We use it - but you have to be careful in competition, because it can easily be called a blind technique.  You have to sight it before you spin, and if your opponent moves, and you can't see it when it lands (or the referee thinks you can't see it), it's a blind technique, and you can be given a warning or minus point for it, depending on the circumstances.


----------



## MJS (Jan 21, 2008)

Good technique IMO, however, it is wise to set it up with something else first.  If you're not careful, any spinning technique, even kicks, can be telegraphed.


----------



## Steel Tiger (Jan 21, 2008)

I like the spinning backfist and have used it to very good effect in competition.  I don't know how willing I would be to use it for actual defence though.  On those occasions when I have had to defend myself, it has not even occured to me to use a spinning backfist.


----------



## Touch Of Death (Jan 22, 2008)

JadeDragon3 said:


> My question is how many people here like the spinning backfist and do you use this technique at all?
> 
> I like the spinning backfist myself. It's probably the most powerful of hand strikes. IMO the key to using it succesfully is to turn your head first and look where you are striking. If you over-project the strike and miss with the fist you can still hit your opponent with either the forearm or the elbow.


I don't like it... it hurts. Seriously it would depend on the practioner's spinning back fist.
Sean


----------



## still learning (Jan 30, 2008)

Hello, You can knock out people with this technique!  It is powerful and comes as a surprise many times to the other person!

If one does not learn how to use it? ...may find themselves with one less technique in there training.

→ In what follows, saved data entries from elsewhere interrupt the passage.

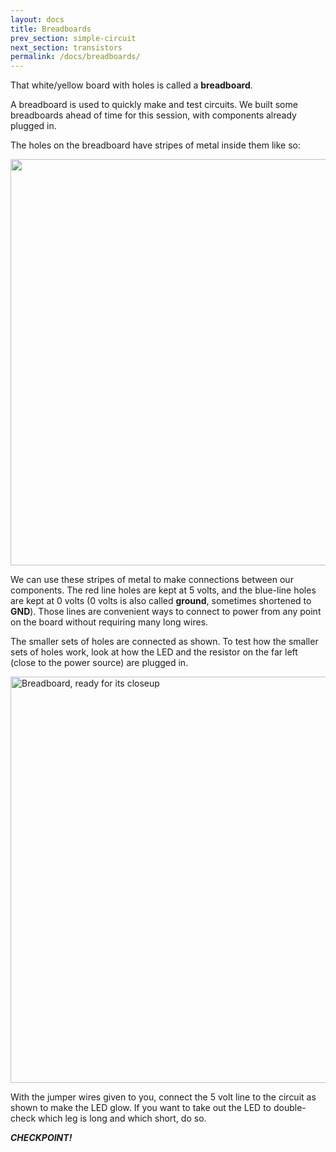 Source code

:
 ```yaml
---
layout: docs
title: Breadboards
prev_section: simple-circuit
next_section: transistors
permalink: /docs/breadboards/
---
```


That white/yellow board with holes is called a **breadboard**.

A breadboard is used to quickly make and test circuits. We built some breadboards ahead of time for this session, with components already plugged in. 

The holes on the breadboard have stripes of metal inside them like so:

<img src="{{ site.baseurl }}/img/learn_arduino_breadboard_edit.png" style="width: 650px;"/>

We can use these stripes of metal to make connections between our
components. The red line holes are kept at 5 volts, and the blue-line holes are kept at 0 volts (0 volts is also called **ground**, sometimes shortened to **GND**). Those lines are convenient ways to connect to power from any point on the board without requiring many long wires. 

The smaller sets of holes are connected as shown. To test how the smaller sets of holes work, look at how the LED and the resistor on the far left (close to the power source) are plugged in.

<img src="{{ site.baseurl }}/img/resistor-led-connect.png" alt="Breadboard, ready for its closeup" style="width: 650px;"/>

With the jumper wires given to you, connect the 5 volt line to the circuit as shown to make the LED glow. If you want to take out the LED to double-check which leg is long and which short, do so. 

**_CHECKPOINT!_** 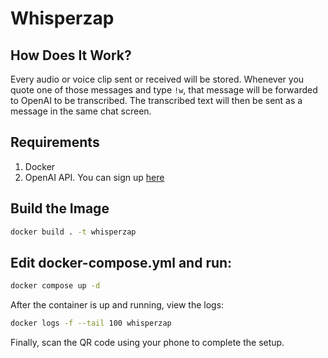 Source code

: # Whisperzap

## How Does It Work?

Every audio or voice clip sent or received will be stored. Whenever you quote one of those messages and type `!w`, that message will be forwarded to OpenAI to be transcribed. The transcribed text will then be sent as a message in the same chat screen.

## Requirements
1. Docker
2. OpenAI API. You can sign up [here](https://platform.openai.com/settings/organization/billing/overview)

## Build the Image

```sh
docker build . -t whisperzap
```

## Edit docker-compose.yml and run:

```sh
docker compose up -d
```

After the container is up and running, view the logs:

```sh
docker logs -f --tail 100 whisperzap
```

Finally, scan the QR code using your phone to complete the setup.

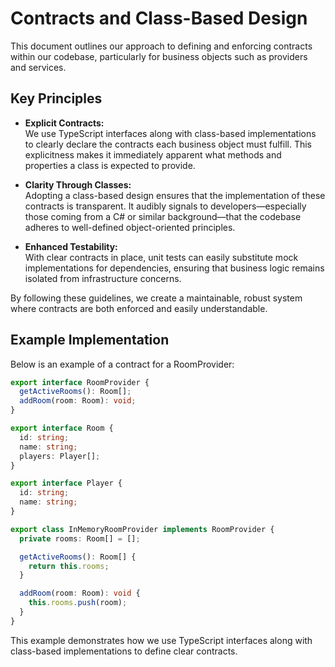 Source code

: # Contracts and Class-Based Design

This document outlines our approach to defining and enforcing contracts within our codebase, particularly for business objects such as providers and services.

## Key Principles

- **Explicit Contracts:**  
  We use TypeScript interfaces along with class-based implementations to clearly declare the contracts each business object must fulfill. This explicitness makes it immediately apparent what methods and properties a class is expected to provide.

- **Clarity Through Classes:**  
  Adopting a class-based design ensures that the implementation of these contracts is transparent. It audibly signals to developers—especially those coming from a C# or similar background—that the codebase adheres to well-defined object-oriented principles.

- **Enhanced Testability:**  
  With clear contracts in place, unit tests can easily substitute mock implementations for dependencies, ensuring that business logic remains isolated from infrastructure concerns.

By following these guidelines, we create a maintainable, robust system where contracts are both enforced and easily understandable.

## Example Implementation

Below is an example of a contract for a RoomProvider:

```typescript
export interface RoomProvider {
  getActiveRooms(): Room[];
  addRoom(room: Room): void;
}

export interface Room {
  id: string;
  name: string;
  players: Player[];
}

export interface Player {
  id: string;
  name: string;
}

export class InMemoryRoomProvider implements RoomProvider {
  private rooms: Room[] = [];

  getActiveRooms(): Room[] {
    return this.rooms;
  }

  addRoom(room: Room): void {
    this.rooms.push(room);
  }
}
```

This example demonstrates how we use TypeScript interfaces along with class-based implementations to define clear contracts.
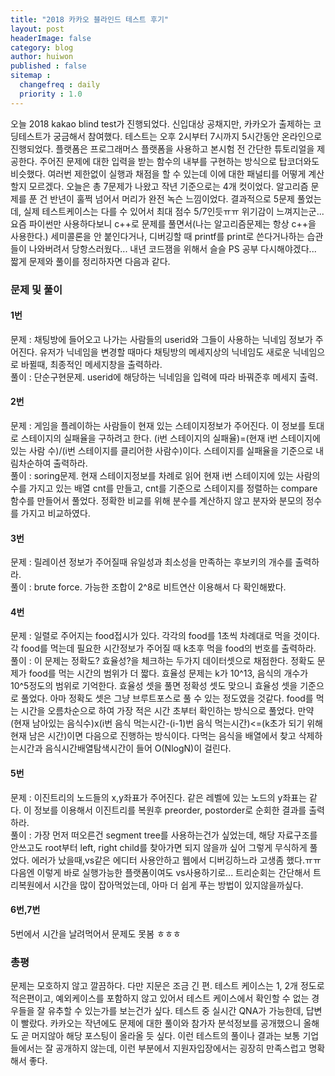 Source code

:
 ```yaml
---
title: "2018 카카오 블라인드 테스트 후기"
layout: post
headerImage: false
category: blog
author: huiwon
published : false
sitemap :
  changefreq : daily
  priority : 1.0
---
```

오늘 2018 kakao blind test가 진행되었다. 신입대상 공채지만, 카카오가 출제하는 코딩테스트가 궁금해서 참여했다. 테스트는 오후 2시부터 7시까지 5시간동안 온라인으로 진행되었다. 플랫폼은 프로그래머스 플랫폼을 사용하고 본시험 전 간단한 튜토리얼을 제공한다. 주어진 문제에 대한 입력을 받는 함수의 내부를 구현하는 방식으로 탑코더와도 비슷했다. 여러번 제한없이 실행과 채점을 할 수 있는데 이에 대한 패널티를 어떻게 계산할지 모르겠다. 오늘은 총 7문제가 나왔고 작년 기준으로는 4개 컷이었다. 알고리즘 문제를 푼 건 반년이 훌쩍 넘어서 머리가 완전 녹슨 느낌이었다. 결과적으로 5문제 풀었는데, 실제 테스트케이스는 다를 수 있어서 최대 점수 5/7인듯ㅠㅠ 위기감이 느껴지는군... 요즘 파이썬만 사용하다보니 c++로 문제를 풀면서(나는 알고리즘문제는 항상 c++을 사용한다.) 세미콜론을 안 붙인다거나, 디버깅할 때 printf를 print로 쓴다거나하는 습관들이 나와버려서 당항스러웠다... 내년 코드잼을 위해서 슬슬 PS 공부 다시해야겠다...  
짧게 문제와 풀이를 정리하자면 다음과 같다.  
### 문제 및 풀이
#### 1번
문제 : 채팅방에 들어오고 나가는 사람들의 userid와 그들이 사용하는 닉네임 정보가 주어진다. 유저가 닉네임을 변경할 때마다 채팅방의 메세지상의 닉네임도 새로운 닉네임으로 바뀔때, 최종적인 메세지창을 출력하라.  
풀이 : 단순구현문제. userid에 해당하는 닉네임을 입력에 따라 바꿔준후 메세지 출력.  

#### 2번
문제 : 게임을 플레이하는 사람들이 현재 있는 스테이지정보가 주어진다. 이 정보를 토대로 스테이지의 실패율을 구하려고 한다. (i번 스테이지의 실패율)=(현재 i번 스테이지에 있는 사람 수)/(i번 스테이지를 클리어한 사람수)이다. 스테이지를 실패율을 기준으로 내림차순하여 출력하라.  
풀이 : soring문제. 현재 스테이지정보를 차례로 읽어 현재 i번 스테이지에 있는 사람의 수를 가지고 있는 배열 cnt를 만들고, cnt를 기준으로 스테이지를 정렬하는 compare함수를 만들어서 풀었다. 정확한 비교를 위해 분수를 계산하지 않고 분자와 분모의 정수를 가지고 비교하였다.  

#### 3번
문제 : 릴레이션 정보가 주어질때 유일성과 최소성을 만족하는 후보키의 개수를 출력하라.  
풀이 : brute force. 가능한 조합이 2^8로 비트연산 이용해서 다 확인해봤다.

#### 4번
문제 : 일렬로 주어지는 food접시가 있다. 각각의 food를 1초씩 차례대로 먹을 것이다. 각 food를 먹는데 필요한 시간정보가 주어질 때 k초후 먹을 food의 번호를 출력하라.  
풀이 : 이 문제는 정확도? 효율성?을 체크하는 두가지 데이터셋으로 채점한다. 정확도 문제가 food를 먹는 시간의 범위가 더 짧다. 효율성 문제는 k가 10^13, 음식의 개수가 10^5정도의 범위로 기억한다. 효율성 셋을 풀면 정확성 셋도 맞으니 효율성 셋을 기준으로 풀었다. 아마 정확도 셋은 그냥 브루트포스로 풀 수 있는 정도였을 것같다. food를 먹는 시간을 오름차순으로 하여 가장 적은 시간 초부터 확인하는 방식으로 풀었다. 만약 (현재 남아있는 음식수)x(i번 음식 먹는시간-(i-1)번 음식 먹는시간)<=(k초가 되기 위해 현재 남은 시간)이면 다음으로 진행하는 방식이다. 다먹는 음식을 배열에서 찾고 삭제하는시간과 음식시간배열탐색시간이 들어 O(NlogN)이 걸린다.

#### 5번
문제 : 이진트리의 노드들의 x,y좌표가 주어진다. 같은 레벨에 있는 노드의 y좌표는 같다. 이 정보를 이용해서 이진트리를 복원후 preorder, postorder로 순회한 결과를 출력하라.  
풀이 : 가장 먼저 떠오른건 segment tree를 사용하는건가 싶었는데, 해당 자료구조를 안쓰고도 root부터 left, right child를 찾아가면 되지 않을까 싶어 그렇게 무식하게 풀었다. 에러가 났을때,vs같은 에디터 사용안하고 웹에서 디버깅하느라 고생좀 했다.ㅠㅠ 다음엔 이렇게 바로 실행가능한 플랫폼이여도 vs사용하기로... 트리순회는 간단해서 트리복원에서 시간을 많이 잡아먹었는데, 아마 더 쉽게 푸는 방법이 있지않을까싶다.

#### 6번,7번
5번에서 시간을 날려먹어서 문제도 못봄 ㅎㅎㅎ

### 총평
문제는 모호하지 않고 깔끔하다. 다만 지문은 조금 긴 편. 테스트 케이스는 1, 2개 정도로 적은편이고, 예외케이스를 포함하지 않고 있어서 테스트 케이스에서 확인할 수 없는 경우들을 잘 유추할 수 있는가를 보는건가 싶다. 테스트 중 실시간 QNA가 가능한데, 답변이 빨랐다. 카카오는 작년에도 문제에 대한 풀이와 참가자 분석정보를 공개했으니 올해도 곧 머지않아 해당 포스팅이 올라올 듯 싶다. 이런 테스트의 풀이나 결과는 보통 기업들에서는 잘 공개하지 않는데, 이런 부분에서 지원자입장에서는 굉장히 만족스럽고 명확해서 좋다.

Learn how and when to use it  ...practice and practice till it becomes a part of you....one day if may save your life!

At one tournament a guy charge at me...not realizeing it, I turn and did a spinning back fist and caught the guy by surprise...even I was surprise because they ask me?  ...why I use this technique..to this day? ...not sure why? ....It is something I like to use!

Aloha (never limit yourself in your training or learning any techniques)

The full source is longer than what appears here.